Возвращается дед. Под мой удивлённый взгляд он загружает на заднее сиденье несколько галлонов молока, хлопает дверью и садится на водительское место. Он не обращает на меня внимания и лишь достаёт засаленный платок и вытирает пот.

– Опять зелёные свои посиделки устраивают, – ворчит он. Я вздрагиваю от слова зелёные, и слежу за взглядом деда. На дереве реклама пацифистского палаточного лагеря, что частенько собирается на склоне в нескольких километрах от нашего дома. Зелёными дед называет пацифистов.

– Зачем ты взял столько молока? – спрашиваю я.

– Думаю, теперь оно тебе понадобится, – отвечает дедушка и серьёзно глядит на меня.

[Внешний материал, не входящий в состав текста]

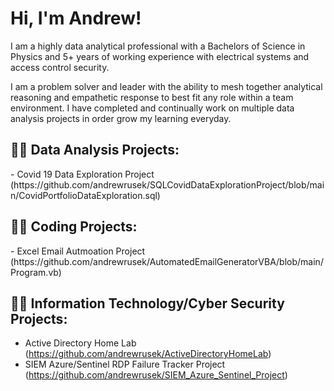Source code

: <h1>Hi, I'm Andrew! </h1>

I am a highly data analytical professional with a Bachelors of Science in Physics and 5+ years of working experience with electrical systems and access control security. 

I am a problem solver and leader with the ability to mesh together analytical reasoning and empathetic response to best fit any role within a team environment. I have completed and continually work on multiple data analysis projects in order grow my learning everyday. 


<h2>👨‍💻 Data Analysis Projects:</h2>
    - Covid 19 Data Exploration Project (https://github.com/andrewrusek/SQLCovidDataExplorationProject/blob/main/CovidPortfolioDataExploration.sql)

<h2>👨‍💻 Coding Projects:</h2>
    - Excel Email Autmoation Project (https://github.com/andrewrusek/AutomatedEmailGeneratorVBA/blob/main/Program.vb)

<h2>👨‍💻 Information Technology/Cyber Security Projects:</h2>


  - Active Directory Home Lab (https://github.com/andrewrusek/ActiveDirectoryHomeLab)
  - SIEM Azure/Sentinel RDP Failure Tracker Project (https://github.com/andrewrusek/SIEM_Azure_Sentinel_Project)




<!--
- 🔭 I’m currently working on ...
- 🌱 I’m currently learning ...
- 👯 I’m looking to collaborate on ...
- 🤔 I’m looking for help with ...
- 💬 Ask me about ...
- 📫 How to reach me: ...
- 😄 Pronouns: ...
- ⚡ Fun fact: ...
-->
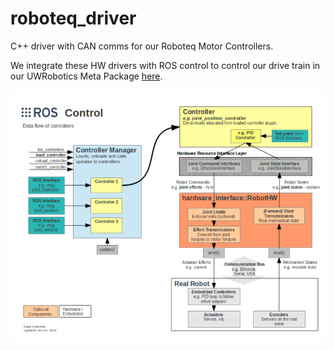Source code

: # roboteq_driver

C++ driver with CAN comms for our Roboteq Motor Controllers.

We integrate these HW drivers with ROS control to control our drive train in our UWRobotics Meta Package [here](https://github.com/uwrobotics/uwrt_mars_rover/tree/master/uwrt_mars_rover_control).

![Alt text](samples/ROSControl.png?raw=true "Title")
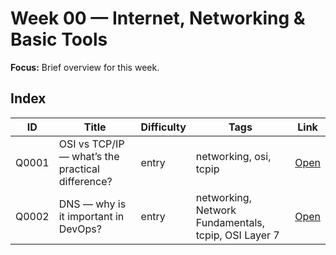 # Week 00 — Internet, Networking & Basic Tools

**Focus:** Brief overview for this week.

## Index
| ID | Title | Difficulty | Tags | Link |
|---|---|---|---|---|
| Q0001 | OSI vs TCP/IP — what’s the practical difference? | entry | networking, osi, tcpip | [Open](questions/Q0001-osi-model-vs-tcpip.md) |
| Q0002 | DNS — why is it important in DevOps? | entry | networking, Network Fundamentals, tcpip, OSI Layer 7 | [Open](questions/Q0002-DNS.md) |

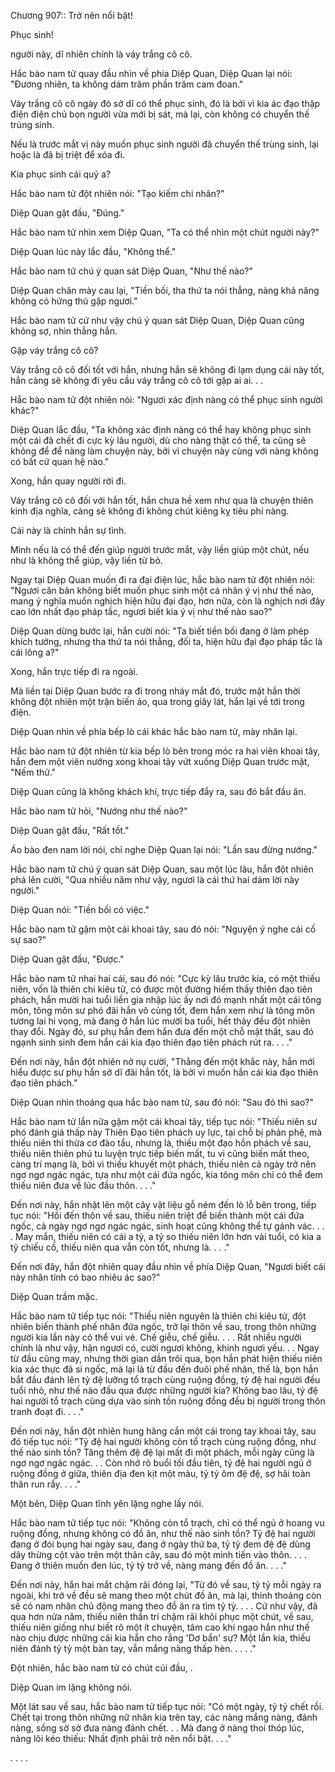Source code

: 




Chương 907:: Trở nên nổi bật!


Phục sinh!

người này, dĩ nhiên chính là váy trắng cô cô.

Hắc bào nam tử quay đầu nhìn về phía Diệp Quan, Diệp Quan lại nói: "Đương nhiên, ta không dám trăm phần trăm cam đoan."

Váy trắng cô cô ngày đó sở dĩ có thể phục sinh, đó là bởi vì kia ác đạo thập điện điện chủ bọn người vừa mới bị sát, mà lại, còn không có chuyển thế trùng sinh.

Nếu là trước mắt vị này muốn phục sinh người đã chuyển thế trùng sinh, lại hoặc là đã bị triệt để xóa đi.

Kia phục sinh cái quỷ a?

Hắc bào nam tử đột nhiên nói: "Tạo kiếm chi nhân?"

Diệp Quan gật đầu, "Đúng."

Hắc bào nam tử nhìn xem Diệp Quan, "Ta có thể nhìn một chút người này?"

Diệp Quan lúc này lắc đầu, "Không thể."

Hắc bào nam tử chú ý quan sát Diệp Quan, "Như thế nào?"

Diệp Quan chân mày cau lại, "Tiền bối, tha thứ ta nói thẳng, nàng khả năng không có hứng thú gặp ngươi."

Hắc bào nam tử cứ như vậy chú ý quan sát Diệp Quan, Diệp Quan cũng không sợ, nhìn thẳng hắn.

Gặp váy trắng cô cô?

Váy trắng cô cô đối tốt với hắn, nhưng hắn sẽ không đi lạm dụng cái này tốt, hắn càng sẽ không đi yêu cầu váy trắng cô cô tới gặp ai ai. . .

Hắc bào nam tử đột nhiên nói: "Ngươi xác định nàng có thể phục sinh người khác?"

Diệp Quan lắc đầu, "Ta không xác định nàng có thể hay không phục sinh một cái đã chết đi cực kỳ lâu người, dù cho nàng thật có thể, ta cũng sẽ không để để nàng làm chuyện này, bởi vì chuyện này cùng với nàng không có bất cứ quan hệ nào."

Xong, hắn quay người rời đi.

Váy trắng cô cô đối với hắn tốt, hắn chưa hề xem như qua là chuyện thiên kinh địa nghĩa, càng sẽ không đi không chút kiêng kỵ tiêu phí nàng.

Cái này là chính hắn sự tình.

Mình nếu là có thể đến giúp người trước mắt, vậy liền giúp một chút, nếu như là không thể giúp, vậy liền từ bỏ.

Ngay tại Diệp Quan muốn đi ra đại điện lúc, hắc bào nam tử đột nhiên nói: "Ngươi căn bản không biết muốn phục sinh một cá nhân ý vị như thế nào, mang ý nghĩa muốn nghịch hiện hữu đại đạo, hơn nữa, còn là nghịch nơi đây cao lớn nhất đạo pháp tắc, ngươi biết kia ý vị như thế nào sao?"

Diệp Quan dừng bước lại, hắn cười nói: "Ta biết tiền bối đang ở làm phép khích tướng, nhưng tha thứ ta nói thẳng, đối ta, hiện hữu đại đạo pháp tắc là cái lông a?"

Xong, hắn trực tiếp đi ra ngoài.

Mà liền tại Diệp Quan bước ra đi trong nháy mắt đó, trước mặt hắn thời không đột nhiên một trận biến ảo, qua trong giây lát, hắn lại về tới trong điện.

Diệp Quan nhìn về phía bếp lò cái khác hắc bào nam tử, mày nhăn lại.

Hắc bào nam tử đột nhiên từ kia bếp lò bên trong móc ra hai viên khoai tây, hắn đem một viên nướng xong khoai tây vứt xuống Diệp Quan trước mặt, "Nếm thử."

Diệp Quan cũng là không khách khí, trực tiếp đẩy ra, sau đó bắt đầu ăn.

Hắc bào nam tử hỏi, "Nướng như thế nào?"

Diệp Quan gật đầu, "Rất tốt."

Áo bào đen nam lời nói, chỉ nghe Diệp Quan lại nói: "Lần sau đừng nướng."

Hắc bào nam tử chú ý quan sát Diệp Quan, sau một lúc lâu, hắn đột nhiên phá lên cười, "Qua nhiều năm như vậy, ngươi là cái thứ hai dám lời này người."

Diệp Quan nói: "Tiền bối có việc."

Hắc bào nam tử gặm một cái khoai tây, sau đó nói: "Nguyện ý nghe cái cố sự sao?"

Diệp Quan gật đầu, "Được."

Hắc bào nam tử nhai hai cái, sau đó nói: "Cực kỳ lâu trước kia, có một thiếu niên, vốn là thiên chi kiêu tử, có được một đường hiếm thấy thiên đạo tiên phách, hắn mười hai tuổi liền gia nhập lúc ấy nơi đó mạnh nhất một cái tông môn, tông môn sư phó đãi hắn vô cùng tốt, đem hắn xem như là tông môn tương lai hi vọng, mà đang ở hắn lúc mười ba tuổi, hết thảy đều đột nhiên thay đổi. Ngày đó, sư phụ hắn đem hắn đưa đến một chỗ mật thất, sau đó ngạnh sinh sinh đem hắn cái kia đạo thiên đạo tiên phách rút ra. . . ."

Đến nơi này, hắn đột nhiên nở nụ cười, "Thẳng đến một khắc này, hắn mới hiểu được sư phụ hắn sở dĩ đãi hắn tốt, là bởi vì muốn hắn cái kia đạo thiên đạo tiên phách."

Diệp Quan nhìn thoáng qua hắc bào nam tử, sau đó nói: "Sau đó thì sao?"

Hắc bào nam tử lần nữa gặm một cái khoai tây, tiếp tục nói: "Thiếu niên sư phó đánh giá thấp này Thiên Đạo tiên phách uy lực, tại chỗ bị phản phệ, mà thiếu niên thì thừa cơ đào tẩu, nhưng là, thiếu một đạo hồn phách về sau, thiếu niên thiên phú tu luyện trực tiếp biến mất, tu vi cũng biến mất theo, càng trí mạng là, bởi vì thiếu khuyết một phách, thiếu niên cả ngày trở nên ngơ ngơ ngác ngác, tựa như một cái đứa ngốc, kia tông môn chỉ có thể đem thiếu niên đưa về lúc đầu thôn. . . ."

Đến nơi này, hắn nhặt lên một cây vật liệu gỗ ném đến lò lỗ bên trong, tiếp tục nói: "Hồi đến thôn về sau, thiếu niên triệt để biến thành một cái đứa ngốc, cả ngày ngơ ngơ ngác ngác, sinh hoạt cũng không thể tự gánh vác. . . . May mắn, thiếu niên có cái a tỷ, a tỷ so thiếu niên lớn hơn vài tuổi, có kia a tỷ chiếu cố, thiếu niên qua vẫn còn tốt, nhưng là. . . ."

Đến nơi đây, hắn đột nhiên quay đầu nhìn về phía Diệp Quan, "Ngươi biết cái này nhân tính có bao nhiêu ác sao?"

Diệp Quan trầm mặc.

Hắc bào nam tử tiếp tục nói: "Thiếu niên nguyên là thiên chi kiêu tử, đột nhiên biến thành phế nhân đứa ngốc, trở lại thôn về sau, trong thôn những người kia lần này có thể vui vẻ. Chế giễu, chế giễu. . . . Rất nhiều người chính là như vậy, hận ngươi có, cười ngươi không, khinh ngươi yếu. . . Ngay từ đầu cũng may, nhưng thời gian dần trôi qua, bọn hắn phát hiện thiếu niên kia xác thực đã si ngốc, mà lại là từ đầu đến đuôi phế nhân, thế là, bọn hắn bắt đầu đánh lên tỷ đệ lưỡng tổ trạch cùng ruộng đồng, tỷ đệ hai người đều tuổi nhỏ, như thế nào đấu qua được những người kia? Không bao lâu, tỷ đệ hai người tổ trạch cùng dựa vào sinh tồn ruộng đồng đều bị người trong thôn tranh đoạt đi. . . ."

Đến nơi này, hắn đột nhiên hung hăng cắn một cái trong tay khoai tây, sau đó tiếp tục nói: "Tỷ đệ hai người không còn tổ trạch cùng ruộng đồng, như thế nào sinh tồn? Tăng thêm đệ đệ lại mất đi một phách, mỗi ngày cũng là ngơ ngơ ngác ngác. . . Còn nhớ rõ buổi tối đầu tiên, tỷ đệ hai người ngủ ở ruộng đồng ở giữa, thiên địa đen kịt một màu, tỷ tỷ ôm đệ đệ, sợ hãi toàn thân run rẩy. . . ."

Một bên, Diệp Quan tĩnh yên lặng nghe lấy nói.

Hắc bào nam tử tiếp tục nói: "Không còn tổ trạch, chỉ có thể ngủ ở hoang vu ruộng đồng, nhưng không có đồ ăn, như thế nào sinh tồn? Tỷ đệ hai người đang ở đói bụng hai ngày sau, đang ở ngày thứ ba, tỷ tỷ đem đệ đệ dùng dây thừng cột vào trên một thân cây, sau đó một mình tiến vào thôn. . . . Đang ở thiên muốn đen lúc, tỷ tỷ trở về, nàng mang đến đồ ăn. . . ."

Đến nơi này, hắn hai mắt chậm rãi đóng lại, "Từ đó về sau, tỷ tỷ mỗi ngày ra ngoài, khi trở về đều sẽ mang theo một chút đồ ăn, mà lại, thỉnh thoảng còn sẽ có nam nhân chủ động mang theo đồ ăn ra tìm tỷ tỷ. . . . Cứ như vậy, đã qua hơn nửa năm, thiếu niên thần trí chậm rãi khôi phục một chút, về sau, thiếu niên giống như biết rõ một ít chuyện, tâm cao khí ngạo hắn như thế nào chịu được những cái kia hắn cho rằng 'Dơ bẩn' sự? Một lần kia, thiếu niên đánh tỷ tỷ một bàn tay, vẫn mắng nàng thấp hèn. . . . ."

Đột nhiên, hắc bào nam tử có chút cúi đầu, .

Diệp Quan im lặng không nói.

Một lát sau về sau, hắc bào nam tử tiếp tục nói: "Có một ngày, tỷ tỷ chết rồi. Chết tại trong thôn những nữ nhân kia trên tay, các nàng mắng nàng, đánh nàng, sống sờ sờ đưa nàng đánh chết. . . Mà đang ở nàng thoi thóp lúc, nàng lôi kéo thiếu: Nhất định phải trở nên nổi bật. . . ."

. . . .




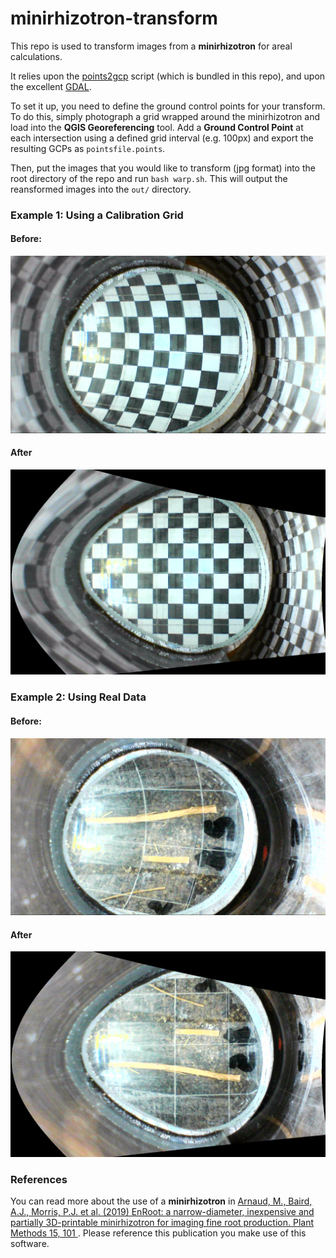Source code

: # minirhizotron-transform

This repo is used to transform images from a **minirhizotron** for areal calculations.

It relies upon the [points2gcp](https://github.com/jonnyhuck/points2gcp) script (which is bundled in this repo), and upon the excellent [GDAL](https://www.gdal.org/).

To set it up, you need to define the ground control points for your transform. To do this, simply photograph a grid wrapped around the minirhizotron and load into the **QGIS Georeferencing** tool. Add a **Ground Control Point** at each intersection using a defined grid interval (e.g. 100px) and export the resulting GCPs as `pointsfile.points`.

Then, put the images that you would like to transform (jpg format) into the root directory of the repo and run `bash warp.sh`. This will output the reansformed images into the `out/` directory.

### Example 1: Using a Calibration Grid

#### Before:
![before-grid](Snap_0001.jpg)
#### After
![after-grid](out/Snap_0001.tif)

### Example 2: Using Real Data

#### Before:
![before-grid](Snap_003.jpg)
#### After
![after-grid](out/Snap_003.tif)

### References

You can read more about the use of a **minirhizotron** in [Arnaud, M., Baird, A.J., Morris, P.J. et al. (2019) EnRoot: a narrow-diameter, inexpensive and partially 3D-printable minirhizotron for imaging fine root production. Plant Methods 15, 101 ](https://doi.org/10.1186/s13007-019-0489-6). Please reference this publication you make use of this software.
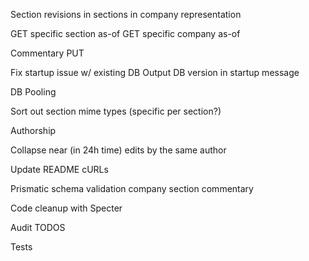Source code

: Section revisions in sections in company representation

GET specific section as-of
GET specific company as-of

Commentary PUT

Fix startup issue w/ existing DB
Output DB version in startup message

DB Pooling

Sort out section mime types (specific per section?)

Authorship

Collapse near (in 24h time) edits by the same author

Update README cURLs

Prismatic schema validation
  company
  section
  commentary

Code cleanup with Specter

Audit TODOS

Tests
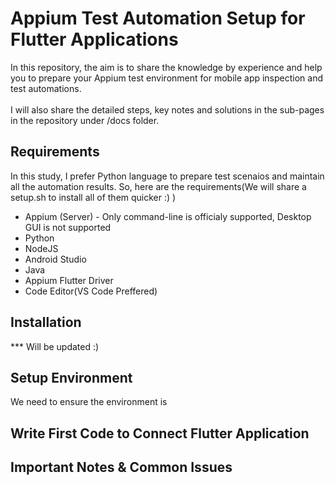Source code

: # Appium Test Automation Setup for Flutter Applications
In this repository, the aim is to share the knowledge by experience and help you to prepare your Appium test environment for mobile app inspection and test automations.
<br><br>
I will also share the detailed steps, key notes and solutions in the sub-pages in the repository under /docs folder.
## Requirements
In this study, I prefer Python language to prepare test scenaios and maintain all the automation results. So, here are the requirements(We will share a setup.sh to install all of them quicker :) )
- Appium (Server) - Only command-line is officialy supported, Desktop GUI is not supported
- Python
- NodeJS
- Android Studio
- Java
- Appium Flutter Driver
- Code Editor(VS Code Preffered)

## Installation
*** Will be updated :)

## Setup Environment
We need to ensure the environment is 

## Write First Code to Connect Flutter Application

## Important Notes & Common Issues
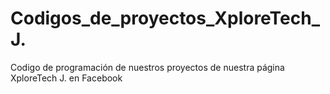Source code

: # Codigos_de_proyectos_XploreTech_J.
Codigo de programación de nuestros proyectos de nuestra página XploreTech J. en Facebook
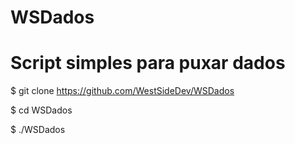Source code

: # WSDados
# Script simples para puxar dados 


$ git clone https://github.com/WestSideDev/WSDados

$ cd WSDados

$ ./WSDados
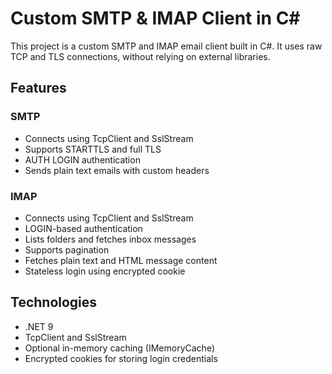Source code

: # Custom SMTP & IMAP Client in C#

This project is a custom SMTP and IMAP email client built in C#. It uses raw TCP and TLS connections, without relying on external libraries.

## Features

### SMTP
- Connects using TcpClient and SslStream
- Supports STARTTLS and full TLS
- AUTH LOGIN authentication
- Sends plain text emails with custom headers

### IMAP
- Connects using TcpClient and SslStream
- LOGIN-based authentication
- Lists folders and fetches inbox messages
- Supports pagination
- Fetches plain text and HTML message content
- Stateless login using encrypted cookie

## Technologies
- .NET 9
- TcpClient and SslStream
- Optional in-memory caching (IMemoryCache)
- Encrypted cookies for storing login credentials
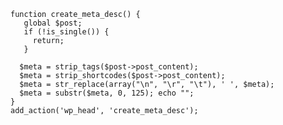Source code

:<!--
id: 22827177736
link: http://blog.hengkiardo.com/post/22827177736/automatically-create-meta-description-from-content
slug: automatically-create-meta-description-from-content
date: Fri May 11 2012 11:46:00 GMT+0700 (WIT)
publish: 2012-05-011
tags: 
title: Automatically Create Meta Description From Content
-->


    function create_meta_desc() {
       global $post;
       if (!is_single()) {
         return;
       }

      $meta = strip_tags($post->post_content);
      $meta = strip_shortcodes($post->post_content);
      $meta = str_replace(array("\n", "\r", "\t"), ' ', $meta);
      $meta = substr($meta, 0, 125); echo ""; 
    }
    add_action('wp_head', 'create_meta_desc');

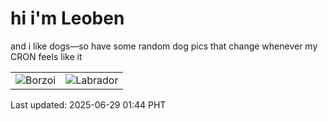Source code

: # hi i'm Leoben

and i like dogs—so have some random dog pics that change whenever my CRON feels like it

|  |  |
|--------|----------|
| ![Borzoi](https://random-dog-vercel.vercel.app/api/random-borzoi?v=1751132660) | ![Labrador](https://random-dog-vercel.vercel.app/api/random-labrador?v=1751132660) |

Last updated: 2025-06-29 01:44 PHT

– Это были мальчик и девочка, – говорит дед, поглядывая куда-то вдаль. Я замираю с трубочкой в зубах, не выпускаю её за всё время монолога, но коктейль проходит по ней редко. Мои невидящие глаза сверлят ствол дерева с рекламой лагеря пацифистов. – Я учился с ними вместе. И честно признаюсь. Издевался над ними, как и другие мальчишки нашего класса. Особенно над мальчиком. Игнатом его звали. А сестру – Лира. Очень тихие, спокойные, с одноклассниками общались редко. А мы же, дети, таких не любили. Если на нас не похож, то получи в лоб.

Дедушка будто вспоминает, что до сих пор держит платок в руках и прячет его в карман.

– Возили нас тогда на экскурсию в фургончике. Не весь класс, а только тех, кто деньги сдал. В музей нас возили, помню. А на обратном пути колесо вдруг лопнуло на откосе, и мы в реку упали. Там, на шестидесятом шоссе, помнишь этот зверский поворот над рекой?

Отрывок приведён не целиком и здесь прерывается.